### What is being asked
Each line below containing the word "based" needs to be shown.

━━━ The data

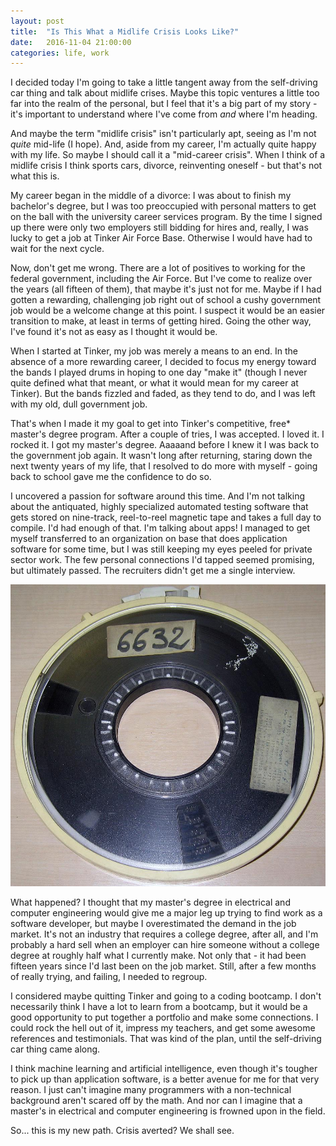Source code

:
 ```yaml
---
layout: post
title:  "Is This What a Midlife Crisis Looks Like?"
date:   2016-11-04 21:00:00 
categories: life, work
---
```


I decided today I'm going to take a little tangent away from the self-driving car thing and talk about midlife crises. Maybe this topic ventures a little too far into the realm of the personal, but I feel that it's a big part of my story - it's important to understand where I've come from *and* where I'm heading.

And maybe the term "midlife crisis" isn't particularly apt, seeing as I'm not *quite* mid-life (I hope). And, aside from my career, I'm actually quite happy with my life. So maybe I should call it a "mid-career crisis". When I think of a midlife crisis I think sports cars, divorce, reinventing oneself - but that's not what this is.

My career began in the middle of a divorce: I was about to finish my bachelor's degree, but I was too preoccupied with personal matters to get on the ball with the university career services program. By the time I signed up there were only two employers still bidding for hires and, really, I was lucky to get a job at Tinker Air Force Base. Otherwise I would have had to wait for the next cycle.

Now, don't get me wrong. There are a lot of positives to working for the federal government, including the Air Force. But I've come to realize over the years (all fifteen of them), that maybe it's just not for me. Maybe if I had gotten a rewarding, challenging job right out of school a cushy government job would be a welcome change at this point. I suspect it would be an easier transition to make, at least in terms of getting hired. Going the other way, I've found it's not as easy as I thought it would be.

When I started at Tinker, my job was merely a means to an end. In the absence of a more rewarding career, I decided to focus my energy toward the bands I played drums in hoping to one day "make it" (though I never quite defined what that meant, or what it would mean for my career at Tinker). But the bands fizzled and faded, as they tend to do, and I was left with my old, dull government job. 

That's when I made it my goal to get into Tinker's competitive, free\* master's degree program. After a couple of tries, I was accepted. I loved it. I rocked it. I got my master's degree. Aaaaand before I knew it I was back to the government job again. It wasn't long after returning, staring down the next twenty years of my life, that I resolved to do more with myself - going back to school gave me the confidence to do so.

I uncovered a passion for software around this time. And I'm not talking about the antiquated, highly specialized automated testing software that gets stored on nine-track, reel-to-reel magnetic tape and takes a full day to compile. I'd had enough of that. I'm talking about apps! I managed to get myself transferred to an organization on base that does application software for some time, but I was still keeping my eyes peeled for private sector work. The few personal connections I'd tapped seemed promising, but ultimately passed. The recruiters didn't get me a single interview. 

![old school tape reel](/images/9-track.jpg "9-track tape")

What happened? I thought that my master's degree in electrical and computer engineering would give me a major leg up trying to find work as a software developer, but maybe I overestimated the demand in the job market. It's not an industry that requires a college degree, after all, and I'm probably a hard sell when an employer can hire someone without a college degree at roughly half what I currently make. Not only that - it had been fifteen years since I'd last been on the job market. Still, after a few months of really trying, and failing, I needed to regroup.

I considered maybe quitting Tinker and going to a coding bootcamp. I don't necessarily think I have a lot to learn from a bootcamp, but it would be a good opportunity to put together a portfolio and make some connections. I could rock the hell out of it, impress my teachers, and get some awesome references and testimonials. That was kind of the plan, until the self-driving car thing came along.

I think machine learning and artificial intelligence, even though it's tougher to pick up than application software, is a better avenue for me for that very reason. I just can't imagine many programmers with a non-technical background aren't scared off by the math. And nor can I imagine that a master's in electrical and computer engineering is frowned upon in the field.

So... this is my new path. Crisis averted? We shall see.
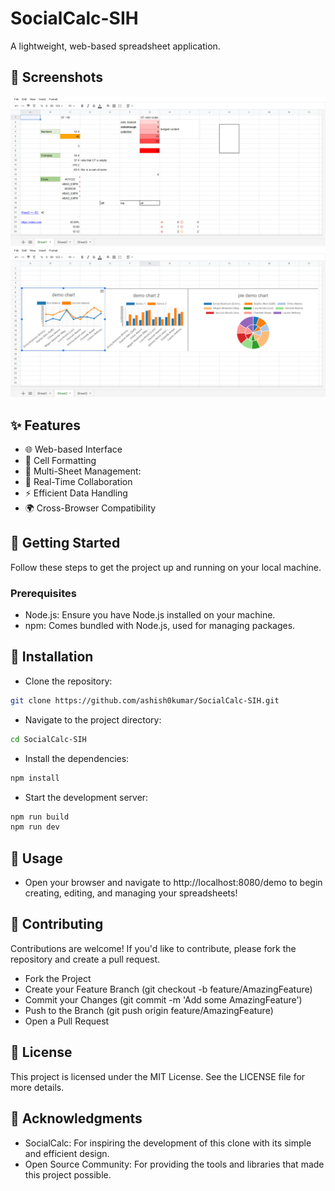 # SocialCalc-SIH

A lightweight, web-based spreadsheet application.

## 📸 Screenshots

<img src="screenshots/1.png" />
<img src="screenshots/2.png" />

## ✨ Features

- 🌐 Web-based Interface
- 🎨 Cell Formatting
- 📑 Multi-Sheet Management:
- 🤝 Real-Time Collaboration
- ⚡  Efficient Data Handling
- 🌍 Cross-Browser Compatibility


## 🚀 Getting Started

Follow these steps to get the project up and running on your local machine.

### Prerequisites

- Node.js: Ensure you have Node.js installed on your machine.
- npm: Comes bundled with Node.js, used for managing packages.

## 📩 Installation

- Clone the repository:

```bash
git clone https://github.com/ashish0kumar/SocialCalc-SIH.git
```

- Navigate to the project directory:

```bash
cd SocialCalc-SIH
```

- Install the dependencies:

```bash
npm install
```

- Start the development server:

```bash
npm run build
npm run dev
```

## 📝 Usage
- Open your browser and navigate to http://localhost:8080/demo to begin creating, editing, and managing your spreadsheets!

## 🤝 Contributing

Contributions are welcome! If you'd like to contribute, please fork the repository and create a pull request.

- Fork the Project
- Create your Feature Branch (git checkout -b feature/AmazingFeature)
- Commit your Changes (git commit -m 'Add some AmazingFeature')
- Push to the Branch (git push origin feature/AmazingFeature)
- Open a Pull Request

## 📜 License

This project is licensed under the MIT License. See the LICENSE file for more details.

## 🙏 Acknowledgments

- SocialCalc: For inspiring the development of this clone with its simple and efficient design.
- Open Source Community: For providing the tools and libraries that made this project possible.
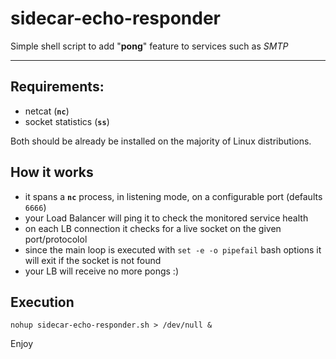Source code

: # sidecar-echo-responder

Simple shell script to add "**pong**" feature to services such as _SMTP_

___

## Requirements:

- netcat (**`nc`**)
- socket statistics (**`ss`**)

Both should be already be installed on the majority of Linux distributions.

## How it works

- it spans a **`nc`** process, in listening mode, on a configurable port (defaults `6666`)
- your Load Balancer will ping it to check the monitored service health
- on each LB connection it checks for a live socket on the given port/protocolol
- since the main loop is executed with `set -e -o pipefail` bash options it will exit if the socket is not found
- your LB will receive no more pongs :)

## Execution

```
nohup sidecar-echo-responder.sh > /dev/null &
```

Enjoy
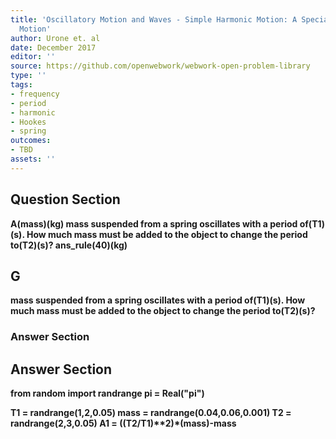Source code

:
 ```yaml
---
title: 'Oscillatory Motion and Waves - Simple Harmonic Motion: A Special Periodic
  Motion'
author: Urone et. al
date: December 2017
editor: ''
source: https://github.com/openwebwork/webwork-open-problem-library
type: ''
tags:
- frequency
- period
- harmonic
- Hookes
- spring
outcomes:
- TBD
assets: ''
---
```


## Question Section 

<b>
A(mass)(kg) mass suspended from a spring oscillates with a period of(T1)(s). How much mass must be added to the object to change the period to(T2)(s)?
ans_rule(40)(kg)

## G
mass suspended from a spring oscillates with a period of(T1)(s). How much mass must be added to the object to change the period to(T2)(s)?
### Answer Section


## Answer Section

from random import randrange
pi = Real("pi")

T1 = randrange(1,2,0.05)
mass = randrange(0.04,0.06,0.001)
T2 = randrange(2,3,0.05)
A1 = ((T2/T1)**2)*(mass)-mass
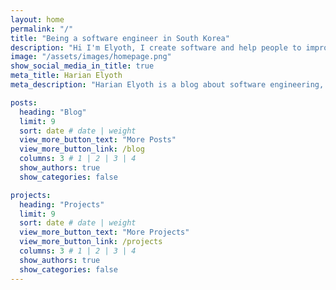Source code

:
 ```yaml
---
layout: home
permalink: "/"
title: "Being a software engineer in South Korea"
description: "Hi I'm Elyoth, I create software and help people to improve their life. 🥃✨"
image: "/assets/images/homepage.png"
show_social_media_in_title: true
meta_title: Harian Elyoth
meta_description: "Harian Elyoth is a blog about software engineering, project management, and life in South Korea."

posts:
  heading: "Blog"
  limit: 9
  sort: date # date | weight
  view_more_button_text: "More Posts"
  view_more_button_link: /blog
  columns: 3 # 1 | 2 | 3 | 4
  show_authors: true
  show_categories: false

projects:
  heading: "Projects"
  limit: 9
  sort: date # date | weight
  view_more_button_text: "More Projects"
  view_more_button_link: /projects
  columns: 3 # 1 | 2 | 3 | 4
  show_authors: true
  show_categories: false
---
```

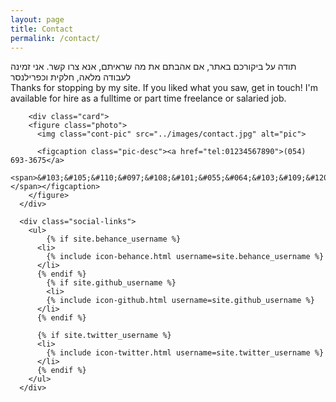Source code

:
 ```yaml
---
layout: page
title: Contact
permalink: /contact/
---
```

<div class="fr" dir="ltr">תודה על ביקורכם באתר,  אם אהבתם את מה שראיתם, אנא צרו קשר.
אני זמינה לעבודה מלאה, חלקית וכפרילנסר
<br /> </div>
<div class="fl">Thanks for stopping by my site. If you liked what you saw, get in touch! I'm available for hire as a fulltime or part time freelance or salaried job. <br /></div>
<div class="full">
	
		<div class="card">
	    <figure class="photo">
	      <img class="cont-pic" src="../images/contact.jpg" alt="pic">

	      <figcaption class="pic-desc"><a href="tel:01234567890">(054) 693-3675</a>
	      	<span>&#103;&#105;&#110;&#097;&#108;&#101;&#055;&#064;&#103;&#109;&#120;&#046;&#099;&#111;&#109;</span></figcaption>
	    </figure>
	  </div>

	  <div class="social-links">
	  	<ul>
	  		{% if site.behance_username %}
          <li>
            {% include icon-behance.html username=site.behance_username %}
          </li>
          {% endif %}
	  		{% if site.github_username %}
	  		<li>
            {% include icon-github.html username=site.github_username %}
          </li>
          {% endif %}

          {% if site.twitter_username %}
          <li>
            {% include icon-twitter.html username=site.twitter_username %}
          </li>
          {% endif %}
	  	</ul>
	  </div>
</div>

━━━━━━

### Task output
A lightweight, web-based spreadsheet application.
- 🌐 Web-based Interface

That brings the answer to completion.